Wednesday, August 31, 2016

Missing "macrolanguages" of Africa

Screenshot from VOA's Kinyarwanda/Kirundi site
The Voice of America (VOA) recently had a job opening for "International Broadcaster (Multimedia) (Kirundi/Kinyarwanda)." Kirundi and Kinyarwanda are the mother tongues, national languages, and co-official languages in, respectively, Burundi and Rwanda. And they are mutually intelligible, with only minor differences, such that apparently a fluent speaker of either could work on a program serving speakers of both. But there is no term covering both - unless one counts the hyphenated Rwanda-Rundi - and no language coding category to cover material designed for use across the two.

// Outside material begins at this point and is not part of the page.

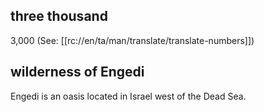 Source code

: ## three thousand ##

3,000 (See: [[rc://en/ta/man/translate/translate-numbers]])

## wilderness of Engedi ##

Engedi is an oasis located in Israel west of the Dead Sea.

This is a situation encountered with many languages in Africa, and one for which there is at least one potential solution - the neologism and language coding category "macrolanguage." There are actually some macrolanguages defined in Africa, but these are few, and as I discuss below, kind of accidental. Is it time to systematically identify (and code) macrolanguages in Africa?

What defines a language?

For most of us, the distinction between languages seems pretty straightforward. But beyond the most spoken international languages - those used officially by the United Nations or ones you are likely to see on a school curriculum - the situation is often more complex. Sometimes two or more closely related languages are so similar that their speakers can understand each other, but sometimes variations within one language can make understanding difficult. An earlier posting on this blog looked at the notion of "neighbor languages" in Scandinavia and Africa. A broader consideration of these issues by Columbia University's John McWhorter suggests that we're really all speaking dialects, some of which benefit from written forms, and one might add, status, resources, and policy support. There is some truth to the saying that "A language is a dialect with an army and a navy."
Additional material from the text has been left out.